» **Exercise details**
What is needed is a verbatim copy of the data, minus the pictures.

START Given data

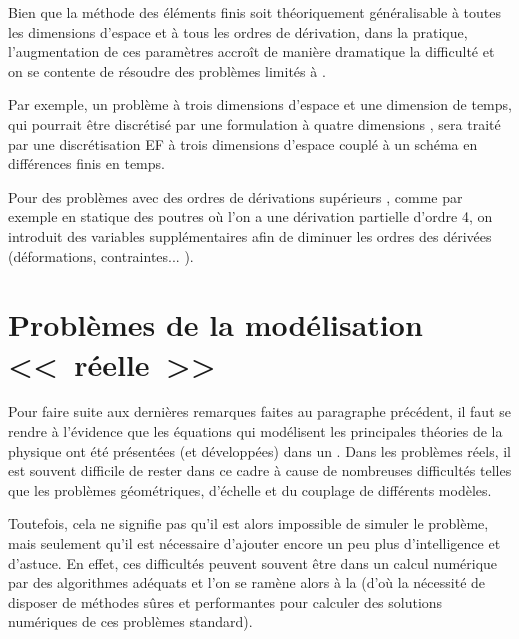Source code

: \medskip
Bien que la méthode des éléments finis soit théoriquement généralisable à toutes les dimensions d'espace et à
tous les ordres de dérivation, dans la pratique, l'augmentation de ces paramètres accroît de
manière dramatique la difficulté et on se contente de résoudre des problèmes limités à
.

Par exemple, un problème à trois dimensions d'espace et une dimension de temps,
qui pourrait être discrétisé par une formulation à quatre dimensions
, sera traité par
une discrétisation EF à trois dimensions d'espace couplé à un schéma en
différences finis en temps.

Pour des problèmes avec des ordres de dérivations supérieurs , comme par exemple en statique des poutres
où l'on a une dérivation partielle d'ordre 4, on introduit des variables supplémentaires
afin de diminuer les ordres des dérivées (déformations, contraintes... ).


\medskip
\section{Problèmes de la modélisation <<~réelle~>>}

Pour faire suite aux dernières remarques faites au paragraphe précédent, il faut
se rendre à l'évidence que les équations qui modélisent les principales théories
de la physique ont été présentées (et développées) dans un .
Dans les problèmes réels, il est souvent difficile de rester dans ce cadre à cause de
nombreuses difficultés telles que les problèmes géométriques, d'échelle et du couplage
de différents modèles.

Toutefois, cela ne signifie pas qu'il est alors impossible de simuler le problème, mais seulement
qu'il est nécessaire d'ajouter encore un peu plus d'intelligence et d'astuce.
En effet, ces difficultés peuvent souvent être  dans un
calcul numérique par des algorithmes adéquats et l'on se ramène alors à la
(d'où la nécessité de disposer de méthodes sûres et performantes pour calculer
des solutions numériques de ces problèmes standard).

END Given data

» **Result of this task**
Source code

: \medskip
Bien que la méthode des éléments finis soit théoriquement généralisable à toutes les dimensions d'espace et à
tous les ordres de dérivation, dans la pratique, l'augmentation de ces paramètres accroît de
manière dramatique la difficulté et on se contente de résoudre des problèmes limités à
.

Par exemple, un problème à trois dimensions d'espace et une dimension de temps,
qui pourrait être discrétisé par une formulation à quatre dimensions
, sera traité par
une discrétisation EF à trois dimensions d'espace couplé à un schéma en
différences finis en temps.

Pour des problèmes avec des ordres de dérivations supérieurs , comme par exemple en statique des poutres
où l'on a une dérivation partielle d'ordre 4, on introduit des variables supplémentaires
afin de diminuer les ordres des dérivées (déformations, contraintes... ).


\medskip
\section{Problèmes de la modélisation <<~réelle~>>}

Pour faire suite aux dernières remarques faites au paragraphe précédent, il faut
se rendre à l'évidence que les équations qui modélisent les principales théories
de la physique ont été présentées (et développées) dans un .
Dans les problèmes réels, il est souvent difficile de rester dans ce cadre à cause de
nombreuses difficultés telles que les problèmes géométriques, d'échelle et du couplage
de différents modèles.

Toutefois, cela ne signifie pas qu'il est alors impossible de simuler le problème, mais seulement
qu'il est nécessaire d'ajouter encore un peu plus d'intelligence et d'astuce.
En effet, ces difficultés peuvent souvent être  dans un
calcul numérique par des algorithmes adéquats et l'on se ramène alors à la
(d'où la nécessité de disposer de méthodes sûres et performantes pour calculer
des solutions numériques de ces problèmes standard).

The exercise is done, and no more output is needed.